THE PROBLEM
Please go over the material below and count each line with the string "What", giving only the total.
------------------------------------
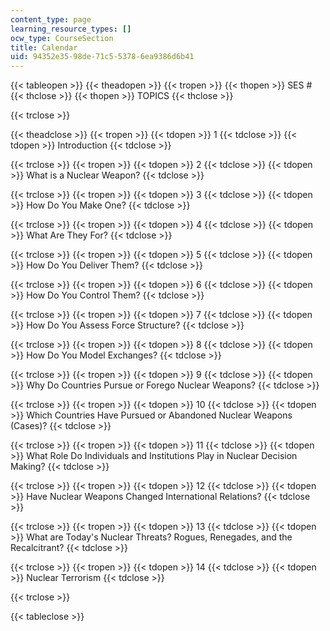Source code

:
 ```yaml
---
content_type: page
learning_resource_types: []
ocw_type: CourseSection
title: Calendar
uid: 94352e35-98de-71c5-5378-6ea9386d6b41
---
```


{{< tableopen >}}
{{< theadopen >}}
{{< tropen >}}
{{< thopen >}}
SES #
{{< thclose >}}
{{< thopen >}}
TOPICS
{{< thclose >}}

{{< trclose >}}

{{< theadclose >}}
{{< tropen >}}
{{< tdopen >}}
1
{{< tdclose >}}
{{< tdopen >}}
Introduction
{{< tdclose >}}

{{< trclose >}}
{{< tropen >}}
{{< tdopen >}}
2
{{< tdclose >}}
{{< tdopen >}}
What is a Nuclear Weapon?
{{< tdclose >}}

{{< trclose >}}
{{< tropen >}}
{{< tdopen >}}
3
{{< tdclose >}}
{{< tdopen >}}
How Do You Make One?
{{< tdclose >}}

{{< trclose >}}
{{< tropen >}}
{{< tdopen >}}
4
{{< tdclose >}}
{{< tdopen >}}
What Are They For?
{{< tdclose >}}

{{< trclose >}}
{{< tropen >}}
{{< tdopen >}}
5
{{< tdclose >}}
{{< tdopen >}}
How Do You Deliver Them?
{{< tdclose >}}

{{< trclose >}}
{{< tropen >}}
{{< tdopen >}}
6
{{< tdclose >}}
{{< tdopen >}}
How Do You Control Them?
{{< tdclose >}}

{{< trclose >}}
{{< tropen >}}
{{< tdopen >}}
7
{{< tdclose >}}
{{< tdopen >}}
How Do You Assess Force Structure?
{{< tdclose >}}

{{< trclose >}}
{{< tropen >}}
{{< tdopen >}}
8
{{< tdclose >}}
{{< tdopen >}}
How Do You Model Exchanges?
{{< tdclose >}}

{{< trclose >}}
{{< tropen >}}
{{< tdopen >}}
9
{{< tdclose >}}
{{< tdopen >}}
Why Do Countries Pursue or Forego Nuclear Weapons?
{{< tdclose >}}

{{< trclose >}}
{{< tropen >}}
{{< tdopen >}}
10
{{< tdclose >}}
{{< tdopen >}}
Which Countries Have Pursued or Abandoned Nuclear Weapons (Cases)?
{{< tdclose >}}

{{< trclose >}}
{{< tropen >}}
{{< tdopen >}}
11
{{< tdclose >}}
{{< tdopen >}}
What Role Do Individuals and Institutions Play in Nuclear Decision Making?
{{< tdclose >}}

{{< trclose >}}
{{< tropen >}}
{{< tdopen >}}
12
{{< tdclose >}}
{{< tdopen >}}
Have Nuclear Weapons Changed International Relations?
{{< tdclose >}}

{{< trclose >}}
{{< tropen >}}
{{< tdopen >}}
13
{{< tdclose >}}
{{< tdopen >}}
What are Today's Nuclear Threats? Rogues, Renegades, and the Recalcitrant?
{{< tdclose >}}

{{< trclose >}}
{{< tropen >}}
{{< tdopen >}}
14
{{< tdclose >}}
{{< tdopen >}}
Nuclear Terrorism
{{< tdclose >}}

{{< trclose >}}

{{< tableclose >}}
------------------------------------
RESULT FOR THIS TASK
4